The whole listing must be returned exactly, with no line missing.
..........
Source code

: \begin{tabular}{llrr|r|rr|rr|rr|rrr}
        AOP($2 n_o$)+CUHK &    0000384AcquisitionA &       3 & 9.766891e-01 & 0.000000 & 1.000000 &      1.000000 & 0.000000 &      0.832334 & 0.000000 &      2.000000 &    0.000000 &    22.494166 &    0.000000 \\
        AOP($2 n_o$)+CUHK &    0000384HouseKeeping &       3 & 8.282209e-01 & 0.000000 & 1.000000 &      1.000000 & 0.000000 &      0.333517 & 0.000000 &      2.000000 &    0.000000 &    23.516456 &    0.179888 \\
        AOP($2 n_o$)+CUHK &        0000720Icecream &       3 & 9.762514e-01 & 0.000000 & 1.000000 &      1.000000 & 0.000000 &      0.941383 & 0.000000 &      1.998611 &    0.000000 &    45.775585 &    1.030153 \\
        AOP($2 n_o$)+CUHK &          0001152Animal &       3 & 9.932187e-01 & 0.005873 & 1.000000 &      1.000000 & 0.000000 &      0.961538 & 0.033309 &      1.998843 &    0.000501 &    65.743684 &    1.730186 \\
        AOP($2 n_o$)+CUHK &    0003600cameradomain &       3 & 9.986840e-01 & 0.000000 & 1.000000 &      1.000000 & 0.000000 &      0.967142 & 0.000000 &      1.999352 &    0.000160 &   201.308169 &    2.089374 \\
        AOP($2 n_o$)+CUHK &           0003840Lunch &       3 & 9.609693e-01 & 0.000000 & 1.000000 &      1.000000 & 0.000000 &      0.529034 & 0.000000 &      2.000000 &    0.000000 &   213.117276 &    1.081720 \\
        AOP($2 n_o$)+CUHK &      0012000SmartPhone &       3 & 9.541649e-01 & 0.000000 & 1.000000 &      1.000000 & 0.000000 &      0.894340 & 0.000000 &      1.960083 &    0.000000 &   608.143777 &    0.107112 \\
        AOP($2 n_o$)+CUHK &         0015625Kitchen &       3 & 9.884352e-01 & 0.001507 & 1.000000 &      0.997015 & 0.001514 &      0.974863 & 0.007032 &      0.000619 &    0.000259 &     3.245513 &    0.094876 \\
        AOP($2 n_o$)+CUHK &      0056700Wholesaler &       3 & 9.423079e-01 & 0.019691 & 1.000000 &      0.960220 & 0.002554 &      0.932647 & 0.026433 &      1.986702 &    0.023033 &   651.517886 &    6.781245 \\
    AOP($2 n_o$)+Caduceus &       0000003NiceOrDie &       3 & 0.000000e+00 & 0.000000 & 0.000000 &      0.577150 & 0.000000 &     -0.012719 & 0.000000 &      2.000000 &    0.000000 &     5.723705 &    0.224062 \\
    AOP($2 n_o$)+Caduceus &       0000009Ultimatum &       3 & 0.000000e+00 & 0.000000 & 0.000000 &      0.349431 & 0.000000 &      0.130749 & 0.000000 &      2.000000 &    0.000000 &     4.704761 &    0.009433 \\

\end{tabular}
..........
• SOLUTION FOR THIS EXERCISE
Source code

: \begin{tabular}{llrr|r|rr|rr|rr|rrr}
        AOP($2 n_o$)+CUHK &    0000384AcquisitionA &       3 & 9.766891e-01 & 0.000000 & 1.000000 &      1.000000 & 0.000000 &      0.832334 & 0.000000 &      2.000000 &    0.000000 &    22.494166 &    0.000000 \\
        AOP($2 n_o$)+CUHK &    0000384HouseKeeping &       3 & 8.282209e-01 & 0.000000 & 1.000000 &      1.000000 & 0.000000 &      0.333517 & 0.000000 &      2.000000 &    0.000000 &    23.516456 &    0.179888 \\
        AOP($2 n_o$)+CUHK &        0000720Icecream &       3 & 9.762514e-01 & 0.000000 & 1.000000 &      1.000000 & 0.000000 &      0.941383 & 0.000000 &      1.998611 &    0.000000 &    45.775585 &    1.030153 \\
        AOP($2 n_o$)+CUHK &          0001152Animal &       3 & 9.932187e-01 & 0.005873 & 1.000000 &      1.000000 & 0.000000 &      0.961538 & 0.033309 &      1.998843 &    0.000501 &    65.743684 &    1.730186 \\
        AOP($2 n_o$)+CUHK &    0003600cameradomain &       3 & 9.986840e-01 & 0.000000 & 1.000000 &      1.000000 & 0.000000 &      0.967142 & 0.000000 &      1.999352 &    0.000160 &   201.308169 &    2.089374 \\
        AOP($2 n_o$)+CUHK &           0003840Lunch &       3 & 9.609693e-01 & 0.000000 & 1.000000 &      1.000000 & 0.000000 &      0.529034 & 0.000000 &      2.000000 &    0.000000 &   213.117276 &    1.081720 \\
        AOP($2 n_o$)+CUHK &      0012000SmartPhone &       3 & 9.541649e-01 & 0.000000 & 1.000000 &      1.000000 & 0.000000 &      0.894340 & 0.000000 &      1.960083 &    0.000000 &   608.143777 &    0.107112 \\
        AOP($2 n_o$)+CUHK &         0015625Kitchen &       3 & 9.884352e-01 & 0.001507 & 1.000000 &      0.997015 & 0.001514 &      0.974863 & 0.007032 &      0.000619 &    0.000259 &     3.245513 &    0.094876 \\
        AOP($2 n_o$)+CUHK &      0056700Wholesaler &       3 & 9.423079e-01 & 0.019691 & 1.000000 &      0.960220 & 0.002554 &      0.932647 & 0.026433 &      1.986702 &    0.023033 &   651.517886 &    6.781245 \\
    AOP($2 n_o$)+Caduceus &       0000003NiceOrDie &       3 & 0.000000e+00 & 0.000000 & 0.000000 &      0.577150 & 0.000000 &     -0.012719 & 0.000000 &      2.000000 &    0.000000 &     5.723705 &    0.224062 \\
    AOP($2 n_o$)+Caduceus &       0000009Ultimatum &       3 & 0.000000e+00 & 0.000000 & 0.000000 &      0.349431 & 0.000000 &      0.130749 & 0.000000 &      2.000000 &    0.000000 &     4.704761 &    0.009433 \\

\end{tabular}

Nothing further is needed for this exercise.